- WHAT IS EXPECTED
Reproduce the records that follow exactly; any picture among them stays out.

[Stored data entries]
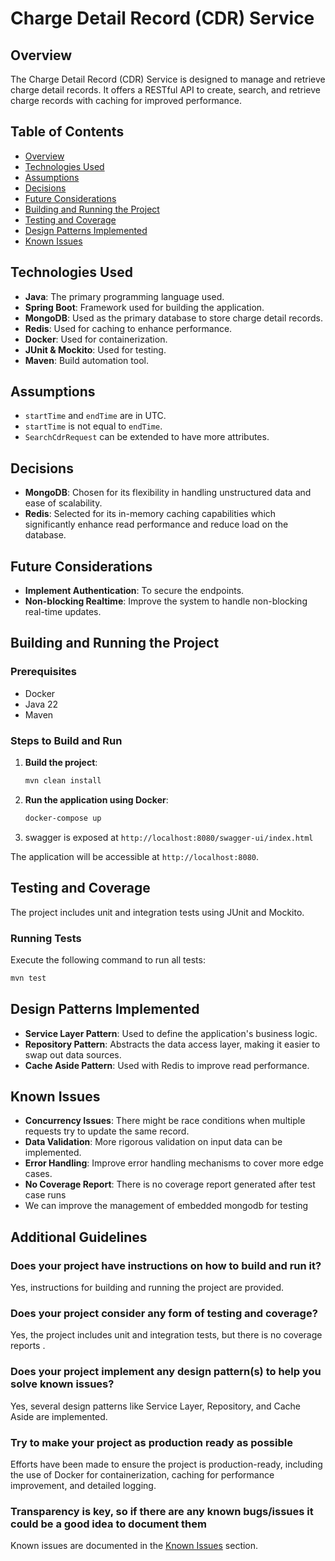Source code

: # Charge Detail Record (CDR) Service

## Overview

The Charge Detail Record (CDR) Service is designed to manage and retrieve charge detail records. It offers a RESTful API to create, search, and retrieve charge records with caching for improved performance.

## Table of Contents
- [Overview](#overview)
- [Technologies Used](#technologies-used)
- [Assumptions](#assumptions)
- [Decisions](#decisions)
- [Future Considerations](#future-considerations)
- [Building and Running the Project](#building-and-running-the-project)
- [Testing and Coverage](#testing-and-coverage)
- [Design Patterns Implemented](#design-patterns-implemented)
- [Known Issues](#known-issues)

## Technologies Used
- **Java**: The primary programming language used.
- **Spring Boot**: Framework used for building the application.
- **MongoDB**: Used as the primary database to store charge detail records.
- **Redis**: Used for caching to enhance performance.
- **Docker**: Used for containerization.
- **JUnit & Mockito**: Used for testing.
- **Maven**: Build automation tool.

## Assumptions
- `startTime` and `endTime` are in UTC.
- `startTime` is not equal to `endTime`.
- `SearchCdrRequest` can be extended to have more attributes.

## Decisions
- **MongoDB**: Chosen for its flexibility in handling unstructured data and ease of scalability.
- **Redis**: Selected for its in-memory caching capabilities which significantly enhance read performance and reduce load on the database.

## Future Considerations
- **Implement Authentication**: To secure the endpoints.
- **Non-blocking Realtime**: Improve the system to handle non-blocking real-time updates.

## Building and Running the Project

### Prerequisites
- Docker
- Java 22
- Maven

### Steps to Build and Run

1. **Build the project**:
    ```bash
    mvn clean install
    ```

2. **Run the application using Docker**:
    ```bash
    docker-compose up 
    ```
3. swagger is exposed at ``` http://localhost:8080/swagger-ui/index.html ```

The application will be accessible at `http://localhost:8080`.

## Testing and Coverage

The project includes unit and integration tests using JUnit and Mockito.

### Running Tests
Execute the following command to run all tests:
```bash
mvn test
```

## Design Patterns Implemented
- **Service Layer Pattern**: Used to define the application's business logic.
- **Repository Pattern**: Abstracts the data access layer, making it easier to swap out data sources.
- **Cache Aside Pattern**: Used with Redis to improve read performance.

## Known Issues
- **Concurrency Issues**: There might be race conditions when multiple requests try to update the same record.
- **Data Validation**: More rigorous validation on input data can be implemented.
- **Error Handling**: Improve error handling mechanisms to cover more edge cases.
- **No Coverage Report**: There is no coverage report generated after test case runs
- We can improve the management of embedded mongodb for testing

## Additional Guidelines

### Does your project have instructions on how to build and run it?
Yes, instructions for building and running the project are provided.

### Does your project consider any form of testing and coverage?
Yes, the project includes unit and integration tests, but there is no coverage reports .

### Does your project implement any design pattern(s) to help you solve known issues?
Yes, several design patterns like Service Layer, Repository, and Cache Aside are implemented.

### Try to make your project as production ready as possible
Efforts have been made to ensure the project is production-ready, including the use of Docker for containerization, caching for performance improvement, and detailed logging.

### Transparency is key, so if there are any known bugs/issues it could be a good idea to document them
Known issues are documented in the [Known Issues](#known-issues) section.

- FINISHED TASK
Source code

: # Charge Detail Record (CDR) Service

## Overview

The Charge Detail Record (CDR) Service is designed to manage and retrieve charge detail records. It offers a RESTful API to create, search, and retrieve charge records with caching for improved performance.

## Table of Contents
- [Overview](#overview)
- [Technologies Used](#technologies-used)
- [Assumptions](#assumptions)
- [Decisions](#decisions)
- [Future Considerations](#future-considerations)
- [Building and Running the Project](#building-and-running-the-project)
- [Testing and Coverage](#testing-and-coverage)
- [Design Patterns Implemented](#design-patterns-implemented)
- [Known Issues](#known-issues)

## Technologies Used
- **Java**: The primary programming language used.
- **Spring Boot**: Framework used for building the application.
- **MongoDB**: Used as the primary database to store charge detail records.
- **Redis**: Used for caching to enhance performance.
- **Docker**: Used for containerization.
- **JUnit & Mockito**: Used for testing.
- **Maven**: Build automation tool.

## Assumptions
- `startTime` and `endTime` are in UTC.
- `startTime` is not equal to `endTime`.
- `SearchCdrRequest` can be extended to have more attributes.

## Decisions
- **MongoDB**: Chosen for its flexibility in handling unstructured data and ease of scalability.
- **Redis**: Selected for its in-memory caching capabilities which significantly enhance read performance and reduce load on the database.

## Future Considerations
- **Implement Authentication**: To secure the endpoints.
- **Non-blocking Realtime**: Improve the system to handle non-blocking real-time updates.

## Building and Running the Project

### Prerequisites
- Docker
- Java 22
- Maven

### Steps to Build and Run

1. **Build the project**:
    ```bash
    mvn clean install
    ```

2. **Run the application using Docker**:
    ```bash
    docker-compose up 
    ```
3. swagger is exposed at ``` http://localhost:8080/swagger-ui/index.html ```

The application will be accessible at `http://localhost:8080`.

## Testing and Coverage

The project includes unit and integration tests using JUnit and Mockito.

### Running Tests
Execute the following command to run all tests:
```bash
mvn test
```

## Design Patterns Implemented
- **Service Layer Pattern**: Used to define the application's business logic.
- **Repository Pattern**: Abstracts the data access layer, making it easier to swap out data sources.
- **Cache Aside Pattern**: Used with Redis to improve read performance.

## Known Issues
- **Concurrency Issues**: There might be race conditions when multiple requests try to update the same record.
- **Data Validation**: More rigorous validation on input data can be implemented.
- **Error Handling**: Improve error handling mechanisms to cover more edge cases.
- **No Coverage Report**: There is no coverage report generated after test case runs
- We can improve the management of embedded mongodb for testing

## Additional Guidelines

### Does your project have instructions on how to build and run it?
Yes, instructions for building and running the project are provided.

### Does your project consider any form of testing and coverage?
Yes, the project includes unit and integration tests, but there is no coverage reports .

### Does your project implement any design pattern(s) to help you solve known issues?
Yes, several design patterns like Service Layer, Repository, and Cache Aside are implemented.

### Try to make your project as production ready as possible
Efforts have been made to ensure the project is production-ready, including the use of Docker for containerization, caching for performance improvement, and detailed logging.

### Transparency is key, so if there are any known bugs/issues it could be a good idea to document them
Known issues are documented in the [Known Issues](#known-issues) section.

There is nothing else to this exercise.